When not to reach for it:

Solidity contract review — that’s defi-amm-security
Non-trading agent payments — that’s agent-payment-x402
Pure model-output safety filtering — the skill is execution-layer defense
Exploit construction or offensive security — defensive review only

Install

From affaan-m/everything-claude-code at skills/llm-trading-agent-security/. Drop the folder into ~/.claude/skills/llm-trading-agent-security/. The skill is patterns + Python code; runtime dependencies vary by which layer the operator implements — web3.py for the simulation and chain reads, eth_account for wallet loading, the operator’s preferred LLM SDK for the model integration. Private mempool / Flashbots access requires a separate RPC endpoint.

What a session looks like

Audit the data path. Every external string that flows into the model prompt — token names, pair labels, webhook payloads, social-media inputs — gets a sanitize_onchain_data pass. The regex catches ignore .* instructions, send .* to 0x[0-9a-fA-F]{40}, transfer .* to, approve .* for. Any match raises before the prompt is built.
Wire the spend limit guard. SpendLimitGuard.check_and_record(usd_amount) runs before any signed transaction. Per-tx ceiling, 24-hour rolling window. The guard is enforced outside the model’s output — model can’t override.
Pre-send simulation. safe_execute is mandatory; calls self.w3.eth.call(tx) first. expected_min_out is required — refuse without it. If the simulated output is below threshold, SlippageError, no send.
Circuit breaker. TradingCircuitBreaker.check(portfolio_value) halts on consecutive losses ≥ 3 or hourly PnL below -5%. Invalid hour-start values also halt. Halt is sticky — manual reset required.
Wallet isolation. Private key from env var (TRADING_WALLET_PRIVATE_KEY), missing key fails immediately, dedicated hot wallet, session funds only, never the primary treasury.
MEV / deadline. Private RPC or Flashbots; per-strategy slippage bps (stable: 10, volatile: 50); explicit deadline 60 seconds out.
Audit log every decision. Not just successful sends — every rejected action, every halt, every sanitization match. Recovery later requires the audit trail.

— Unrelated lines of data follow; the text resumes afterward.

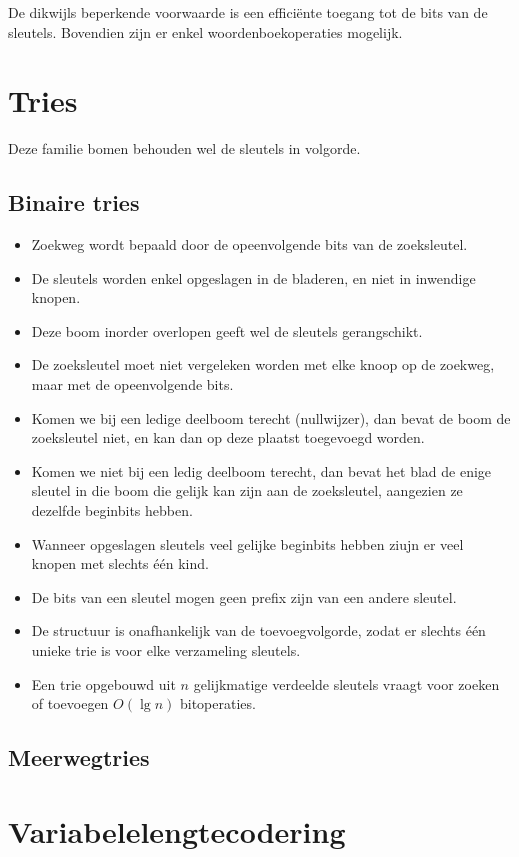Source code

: \documentclass{report}
\begin{document}
\alert{}   De dikwijls beperkende voorwaarde is een efficiënte toegang tot de bits van de sleutels. Bovendien zijn er enkel woordenboekoperaties mogelijk.

\section{Tries}
Deze familie bomen behouden wel de sleutels in volgorde.
\subsection{Binaire tries}
\begin{itemize}
	\item[\info] Zoekweg wordt bepaald door de opeenvolgende bits van de zoeksleutel.
	\item[\info] De sleutels worden enkel opgeslagen in de bladeren, en niet in inwendige knopen.
	\item[\good] Deze boom inorder overlopen geeft wel de sleutels gerangschikt.
	\item[\good] De zoeksleutel moet niet vergeleken worden met elke knoop op de zoekweg, maar met de opeenvolgende bits.  
	\item[\info] Komen we bij een ledige deelboom terecht (nullwijzer), dan bevat de boom de zoeksleutel niet, en kan dan op deze plaatst toegevoegd worden.
	\item[\info] Komen we niet bij een ledig deelboom terecht, dan bevat het blad de enige sleutel in die boom die gelijk kan zijn aan de zoeksleutel, aangezien ze dezelfde beginbits hebben.
	\item[\alert] Wanneer opgeslagen sleutels veel gelijke beginbits hebben ziujn er veel knopen met slechts één kind.
	\item[\alert] De bits van een sleutel mogen geen prefix zijn van een andere sleutel. 
	\item[\good] De structuur is onafhankelijk van de toevoegvolgorde, zodat er slechts één unieke trie is voor elke verzameling sleutels.
	\item[\info] Een trie opgebouwd uit $n$ gelijkmatige verdeelde sleutels vraagt voor zoeken of toevoegen $O(\lg n)$ bitoperaties. 
\end{itemize}


\subsection{Meerwegtries}


\section{Variabelelengtecodering}
\end{document}
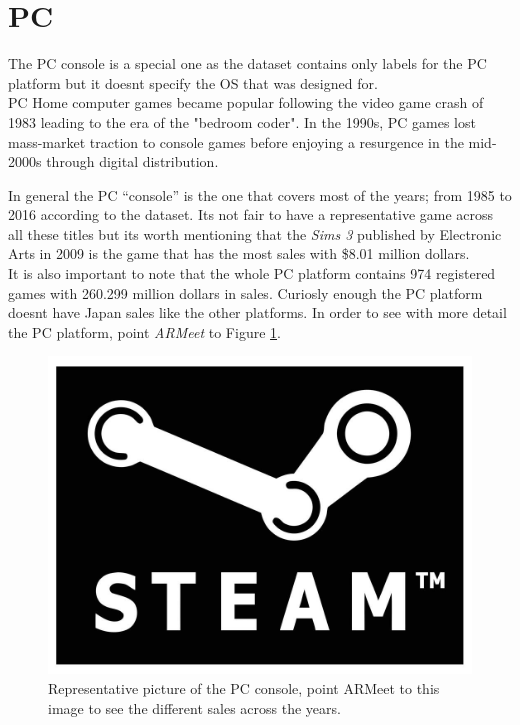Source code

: \section{PC}
The PC console is a special one as the dataset contains only labels for the
PC platform but it doesnt specify the OS that was designed for.\\
PC Home computer games became popular following the video game crash of 1983 leading
to the era of the "bedroom coder". In the 1990s, PC games lost mass-market
traction to console games before enjoying a resurgence in the mid-2000s
through digital distribution\cite{PC}.

In general the PC ``console'' is the one that covers most of the years; from
1985 to 2016 according to the dataset. Its not fair to have a representative
game across all these titles but its worth mentioning that the \textit{Sims
  3} published by Electronic Arts in 2009 is the game that has the most sales
with \$8.01 million dollars.\\
It is also important to note that the whole PC platform contains 974
registered games with 260.299 million dollars in sales. Curiosly enough the
PC platform doesnt have Japan sales like the other platforms. In order to see with
more detail the PC platform, point \textit{ARMeet} to Figure \ref{fig:PCImage}.

\begin{figure}[h!]
  \centering
  \centerline{\includegraphics[scale=0.25]{images/PCMainTarget.png}}
  \caption{Representative picture of the PC console, point ARMeet to this image to
    see the different sales across the years.}
  \label{fig:PCImage}
\end{figure}

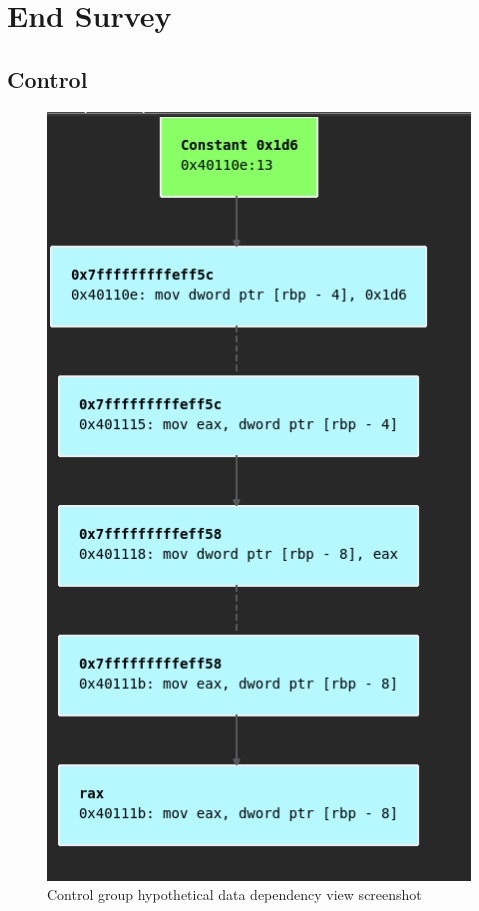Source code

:\section{End Survey}
\subsection{Control}
 \begin{figure}[!hb]
        \centering
        \includegraphics[scale=0.4]{images/surveyddg.png}
        \caption[Control Group Hypothetical Data Dependency View Screenshot]{Control group hypothetical data dependency view screenshot}
        \label{fig:surveyddg}
\end{figure}
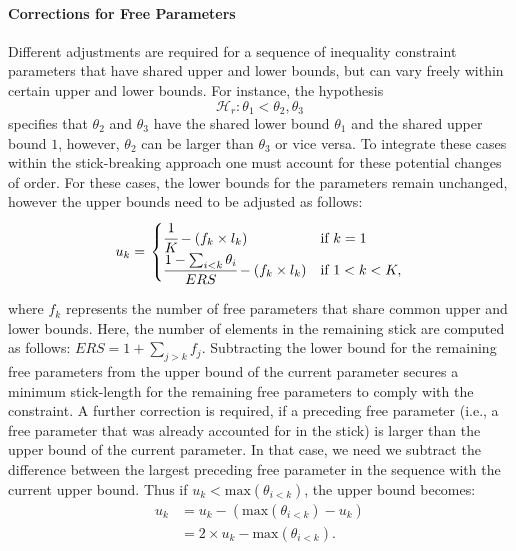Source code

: \documentclass[
  english,
  man,floatsintext]{apa6}
\let\oldparagraph\paragraph
\renewcommand{\paragraph}[1]{\oldparagraph{#1}\mbox{}}
\begin{document}
\hypertarget{corrections-for-free-parameters}{%
\paragraph{Corrections for Free Parameters}\label{corrections-for-free-parameters}}

Different adjustments are required for a sequence of inequality constraint parameters that have shared upper and lower bounds, but can vary freely within certain upper and lower bounds. For instance, the hypothesis \[\mathcal{H}_r: \theta_1 < \theta_2, \theta_3\] specifies that \(\theta_2\) and \(\theta_3\) have the shared lower bound \(\theta_1\) and the shared upper bound \(1\), however, \(\theta_2\) can be larger than \(\theta_3\) or vice versa. To integrate these cases within the stick-breaking approach one must account for these potential changes of order. For these cases, the lower bounds for the parameters remain unchanged, however the upper bounds need to be adjusted as follows:
\begin{align}
  u_k = \left.
  \begin{cases}
      \cfrac{1}{K} - (f_k \times l_k) & \text{if } k = 1 \\
      \cfrac{1 - \sum_{i < k} \theta_i}{ERS} - (f_k \times l_k) & \text{if } 1 < k < K,
  \end{cases}
    \right.
\end{align}

where \(f_k\) represents the number of free parameters that share common upper and lower bounds. Here, the number of elements in the remaining stick are computed as follows: \(ERS = 1 + \sum_{j > k} f_j\). Subtracting the lower bound for the remaining free parameters from the upper bound of the current parameter secures a minimum stick-length for the remaining free parameters to comply with the constraint. A further correction is required, if a preceding free parameter (i.e., a free parameter that was already accounted for in the stick) is larger than the upper bound of the current parameter. In that case, we need we subtract the difference between the largest preceding free parameter in the sequence with the current upper bound. Thus if \(u_k < \text{max}(\theta_{i < k})\), the upper bound becomes:
\begin{align}
u_k &= u_k - (\text{max}(\theta_{i < k}) - u_k)\\
    &= 2 \times u_k - \text{max}(\theta_{i < k}).
\end{align}
\end{document}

The discipline that makes it work: layered independence. The skill is explicit that no single check is enough. If the model is compromised, prompt hygiene fails — but spend limit still holds. If spend limit is bypassed somehow, simulation rejects. Each layer is enforced outside model output so the agent can’t talk its way past the next.

Receipts

TODO — to be filled in from a real session. Once the layered defenses have been applied to a real trading agent, this section will capture: how many injection-pattern matches the regex actually caught in a week of live external-data ingestion, whether the pre-send simulation rejected at least one transaction that would’ve gone through under spot pricing, the circuit-breaker thresholds that turned out to be too tight or too loose for the strategy’s normal volatility, and whether wallet isolation forced an architectural change (separate keystore, separate signing path) or just stayed an env-var swap.

Source and attribution

From Affaan M’s everything-claude-code — an MIT-licensed skill collection covering harness construction, agent ops, video, payments, and platform-specific patterns.

License: MIT.

Quoting the layered-defense rule verbatim: “Layer the defenses. No single check is enough.” That’s the wedge — single-layer defenses against a model with transaction-signing authority all reduce to “the model didn’t decide to do the bad thing today”; the skill enforces independent checks so a single failure doesn’t cascade to asset loss.